Internationaler Flüchtlingstag: „Aufnahme nicht nur im Süden“

Die Feierlichkeiten zum Internationalen
Flüchtlingstag, dem 20. Juni, finden in diesem Jahr zu einer besonderen Zeit
für unser Land statt: 50.000 Menschen sind vom 1. Januar bis heute an den
Küsten Siziliens an Land gegangen. Die Operation Mare Nostrum hat Flüchtlinge
aus vielen Ländern der Welt und von unterschiedlichen Kontinenten im Mittelmeer
aufgegriffen und bis zu den Häfen gebracht.

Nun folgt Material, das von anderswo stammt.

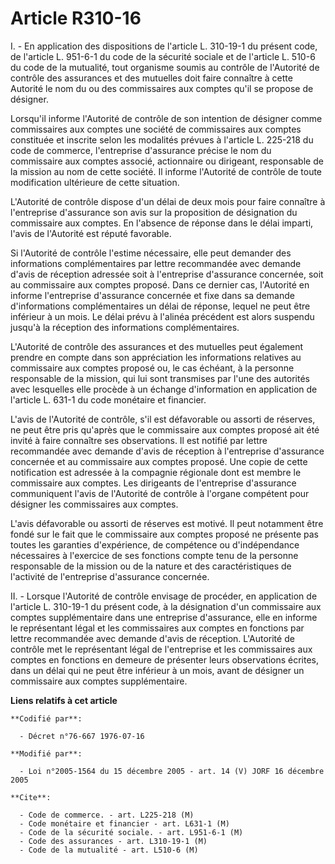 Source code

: # Article R310-16

I. - En application des dispositions de l'article L. 310-19-1 du présent code, de l'article L. 951-6-1 du code de la sécurité
sociale et de l'article L. 510-6 du code de la mutualité, tout organisme soumis au contrôle de l'Autorité de contrôle des
assurances et des mutuelles doit faire connaître à cette Autorité le nom du ou des commissaires aux comptes qu'il se propose
de désigner.

Lorsqu'il informe l'Autorité de contrôle de son intention de désigner comme commissaires aux comptes une société de
commissaires aux comptes constituée et inscrite selon les modalités prévues à l'article L. 225-218 du code de commerce,
l'entreprise d'assurance précise le nom du commissaire aux comptes associé, actionnaire ou dirigeant, responsable de la
mission au nom de cette société. Il informe l'Autorité de contrôle de toute modification ultérieure de cette situation.

L'Autorité de contrôle dispose d'un délai de deux mois pour faire connaître à l'entreprise d'assurance son avis sur la
proposition de désignation du commissaire aux comptes. En l'absence de réponse dans le délai imparti, l'avis de l'Autorité
est réputé favorable.

Si l'Autorité de contrôle l'estime nécessaire, elle peut demander des informations complémentaires par lettre recommandée
avec demande d'avis de réception adressée soit à l'entreprise d'assurance concernée, soit au commissaire aux comptes proposé.
Dans ce dernier cas, l'Autorité en informe l'entreprise d'assurance concernée et fixe dans sa demande d'informations
complémentaires un délai de réponse, lequel ne peut être inférieur à un mois. Le délai prévu à l'alinéa précédent est alors
suspendu jusqu'à la réception des informations complémentaires.

L'Autorité de contrôle des assurances et des mutuelles peut également prendre en compte dans son appréciation les
informations relatives au commissaire aux comptes proposé ou, le cas échéant, à la personne responsable de la mission, qui
lui sont transmises par l'une des autorités avec lesquelles elle procède à un échange d'information en application de
l'article L. 631-1 du code monétaire et financier.

L'avis de l'Autorité de contrôle, s'il est défavorable ou assorti de réserves, ne peut être pris qu'après que le commissaire
aux comptes proposé ait été invité à faire connaître ses observations. Il est notifié par lettre recommandée avec demande
d'avis de réception à l'entreprise d'assurance concernée et au commissaire aux comptes proposé. Une copie de cette
notification est adressée à la compagnie régionale dont est membre le commissaire aux comptes. Les dirigeants de l'entreprise
d'assurance communiquent l'avis de l'Autorité de contrôle à l'organe compétent pour désigner les commissaires aux comptes.

L'avis défavorable ou assorti de réserves est motivé. Il peut notamment être fondé sur le fait que le commissaire aux comptes
proposé ne présente pas toutes les garanties d'expérience, de compétence ou d'indépendance nécessaires à l'exercice de ses
fonctions compte tenu de la personne responsable de la mission ou de la nature et des caractéristiques de l'activité de
l'entreprise d'assurance concernée.

II. - Lorsque l'Autorité de contrôle envisage de procéder, en application de l'article L. 310-19-1 du présent code, à la
désignation d'un commissaire aux comptes supplémentaire dans une entreprise d'assurance, elle en informe le représentant
légal et les commissaires aux comptes en fonctions par lettre recommandée avec demande d'avis de réception. L'Autorité de
contrôle met le représentant légal de l'entreprise et les commissaires aux comptes en fonctions en demeure de présenter leurs
observations écrites, dans un délai qui ne peut être inférieur à un mois, avant de désigner un commissaire aux comptes
supplémentaire.

**Liens relatifs à cet article**

	**Codifié par**:

	  - Décret n°76-667 1976-07-16

	**Modifié par**:

	  - Loi n°2005-1564 du 15 décembre 2005 - art. 14 (V) JORF 16 décembre 2005

	**Cite**:

	  - Code de commerce. - art. L225-218 (M)
	  - Code monétaire et financier - art. L631-1 (M)
	  - Code de la sécurité sociale. - art. L951-6-1 (M)
	  - Code des assurances - art. L310-19-1 (M)
	  - Code de la mutualité - art. L510-6 (M)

Die Häfen und Städte Siziliens haben Italien zur
Aufnahme der Flüchtlinge angehalten, die in Italien und Europa ankommen. 50.000
Menschen und Familien ließen – trotz verhaltener und überschaubarer Zahlen für
ein Land mit 8.000 Kommunen und 60 Millionen Einwohnern – den Mangel eines
geregelten nationalen Aufnahmesystems für Menschen Familien, und nicht begleitete
Minderjährige zutage treten. Ebenso zeigte sich das Fehlen gemeinsamer
Richtlinien für den Ablauf der Eingliederung der Flüchtlinge mithilfe der
dazugehörigen finanziellen Mittel.

Die Stiftung Migrantes erklärt: “Ein solches System sollte einen nationalen
Tisch sowie regionale Tische des Einvernehmens vorsehen (an denen
Freiwilligenorganisationen sowie kirchliche Träger teilnehmen…) sowie 50.000
Plätze für eine schnelle Aufnahme (10-15 Tage) der Asylbewerber, und diese
nicht nur im Süden, sondern in allen 20 Regionen Italiens. Außerdem sollte eine
zweite Aufnahme in einem erneuerten SPRAR (System zum Schutze von Asylbewerbern
und Flüchtlingen) geregelt sein, die 20.000 bis 50.000 Plätze bereitstellen
kann. Dabei wird bei der Verteilung die freiwillige Auswahl der lokalen Träger
überbrückt, stattdessen werden allen Regionen Plätze zugeteilt, je nach
Bevölkerung, dem BIP sowie dem Einkommen (ISEE).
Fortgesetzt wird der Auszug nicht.